Though the Internet has helped to fuel the soaring growth of the global marketplace in the recent decade, there are still many obstacles that impede its progression. Most of the hazards have a legal connotation surrounding hot-button issues such as Intellectual Property, Copyright Infringement, and most notably in the hosting world, Abuse (bandwidth theft, computer viruses, fraud, etc.). It's certainly enough to keep our abuse department busy as international standards and governing policies are fortified to help combat these areas of concern.
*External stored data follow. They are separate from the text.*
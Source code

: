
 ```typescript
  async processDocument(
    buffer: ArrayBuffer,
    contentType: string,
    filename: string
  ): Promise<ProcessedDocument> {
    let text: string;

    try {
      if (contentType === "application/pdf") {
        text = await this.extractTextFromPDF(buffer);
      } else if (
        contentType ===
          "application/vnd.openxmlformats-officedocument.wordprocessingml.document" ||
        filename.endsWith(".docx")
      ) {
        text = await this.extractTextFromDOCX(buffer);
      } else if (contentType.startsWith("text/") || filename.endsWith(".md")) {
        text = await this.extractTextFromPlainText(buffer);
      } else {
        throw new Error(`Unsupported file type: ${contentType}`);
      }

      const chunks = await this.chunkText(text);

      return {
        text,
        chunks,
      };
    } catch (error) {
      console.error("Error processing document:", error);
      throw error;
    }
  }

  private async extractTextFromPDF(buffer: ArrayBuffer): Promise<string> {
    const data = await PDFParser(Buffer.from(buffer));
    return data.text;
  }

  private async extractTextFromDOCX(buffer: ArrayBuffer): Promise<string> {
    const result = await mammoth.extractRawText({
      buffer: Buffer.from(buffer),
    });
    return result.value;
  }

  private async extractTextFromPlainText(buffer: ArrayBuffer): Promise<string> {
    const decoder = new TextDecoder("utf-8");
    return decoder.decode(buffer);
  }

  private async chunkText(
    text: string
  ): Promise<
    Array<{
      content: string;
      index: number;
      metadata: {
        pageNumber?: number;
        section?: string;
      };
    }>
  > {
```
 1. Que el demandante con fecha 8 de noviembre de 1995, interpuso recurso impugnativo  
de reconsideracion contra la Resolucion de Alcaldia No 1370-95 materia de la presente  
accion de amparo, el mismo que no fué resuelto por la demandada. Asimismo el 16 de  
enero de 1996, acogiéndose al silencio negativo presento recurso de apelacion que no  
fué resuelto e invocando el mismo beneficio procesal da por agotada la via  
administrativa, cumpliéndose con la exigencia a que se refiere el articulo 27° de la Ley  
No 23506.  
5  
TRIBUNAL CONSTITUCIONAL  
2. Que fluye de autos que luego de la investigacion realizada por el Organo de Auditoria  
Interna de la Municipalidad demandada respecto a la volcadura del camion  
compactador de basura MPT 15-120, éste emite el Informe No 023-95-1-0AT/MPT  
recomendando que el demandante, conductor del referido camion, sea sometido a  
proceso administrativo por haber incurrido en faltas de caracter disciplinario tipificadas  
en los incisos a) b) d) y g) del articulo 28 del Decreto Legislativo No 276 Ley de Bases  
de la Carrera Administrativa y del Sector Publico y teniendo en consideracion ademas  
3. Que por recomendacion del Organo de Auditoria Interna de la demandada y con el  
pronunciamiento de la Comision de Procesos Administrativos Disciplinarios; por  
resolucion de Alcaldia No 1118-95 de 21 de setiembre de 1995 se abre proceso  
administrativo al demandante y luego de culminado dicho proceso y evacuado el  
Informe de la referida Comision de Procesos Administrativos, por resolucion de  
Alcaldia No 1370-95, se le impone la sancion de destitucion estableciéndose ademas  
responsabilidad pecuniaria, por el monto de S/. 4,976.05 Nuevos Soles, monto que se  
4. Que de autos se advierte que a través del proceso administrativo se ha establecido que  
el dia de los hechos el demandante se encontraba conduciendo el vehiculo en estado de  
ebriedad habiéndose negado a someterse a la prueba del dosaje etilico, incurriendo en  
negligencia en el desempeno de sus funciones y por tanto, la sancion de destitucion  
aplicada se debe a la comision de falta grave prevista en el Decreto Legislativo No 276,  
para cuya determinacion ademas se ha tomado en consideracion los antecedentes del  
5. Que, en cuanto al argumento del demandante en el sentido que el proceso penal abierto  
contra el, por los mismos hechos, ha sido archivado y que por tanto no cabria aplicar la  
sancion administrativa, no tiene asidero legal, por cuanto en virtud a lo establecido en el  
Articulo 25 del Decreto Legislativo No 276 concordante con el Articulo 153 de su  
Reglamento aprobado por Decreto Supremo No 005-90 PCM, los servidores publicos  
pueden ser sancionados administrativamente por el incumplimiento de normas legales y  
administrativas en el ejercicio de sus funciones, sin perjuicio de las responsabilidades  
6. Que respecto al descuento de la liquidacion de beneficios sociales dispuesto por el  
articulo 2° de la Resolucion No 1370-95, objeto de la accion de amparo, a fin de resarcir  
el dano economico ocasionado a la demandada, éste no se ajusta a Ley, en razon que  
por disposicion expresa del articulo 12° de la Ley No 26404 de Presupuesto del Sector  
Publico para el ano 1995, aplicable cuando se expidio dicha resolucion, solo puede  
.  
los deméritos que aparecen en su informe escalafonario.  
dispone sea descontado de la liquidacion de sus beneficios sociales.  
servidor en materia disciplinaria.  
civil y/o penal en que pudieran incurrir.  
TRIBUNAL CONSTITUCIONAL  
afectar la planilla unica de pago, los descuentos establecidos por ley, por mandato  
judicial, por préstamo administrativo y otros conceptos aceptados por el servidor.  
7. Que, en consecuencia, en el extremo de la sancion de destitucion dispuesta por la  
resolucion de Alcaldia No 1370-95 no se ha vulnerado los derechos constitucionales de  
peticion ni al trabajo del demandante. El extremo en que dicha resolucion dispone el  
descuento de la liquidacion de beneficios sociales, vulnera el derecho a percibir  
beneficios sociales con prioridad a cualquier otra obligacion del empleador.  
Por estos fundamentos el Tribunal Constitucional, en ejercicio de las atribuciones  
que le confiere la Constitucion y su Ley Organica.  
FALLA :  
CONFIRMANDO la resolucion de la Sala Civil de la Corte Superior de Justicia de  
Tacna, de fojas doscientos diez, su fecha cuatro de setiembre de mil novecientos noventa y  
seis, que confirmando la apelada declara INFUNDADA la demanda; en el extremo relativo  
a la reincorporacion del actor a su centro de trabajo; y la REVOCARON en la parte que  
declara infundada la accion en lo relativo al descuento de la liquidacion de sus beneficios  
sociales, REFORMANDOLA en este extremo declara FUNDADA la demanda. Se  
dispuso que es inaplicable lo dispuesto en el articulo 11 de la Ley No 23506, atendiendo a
This observation merely skims the surface of globalization and the development of the global economy as there are many arguments both for and against its advancement. At the forefront or behind the scenes (depending on your vantage), you will find the Internet. It has been stated that “the Internet is the backbone of the global economy" with evidence cited in the form of web transactions going from "virtually nothing in 1994 to nearly $657 billion in 2000."1 Care to guess what that number is now? As SoftLayer furthers its commitment to quality, our objective is to continue to strengthen the platform from which our domestic, international, and multinational customers launch into and compete in the global marketplace.

-DJ

1Charles W. L. Hill, International Business: Competing in the Global Marketplace (Irwin/McGraw-Hill; Fifth Edition, 2004), p.13.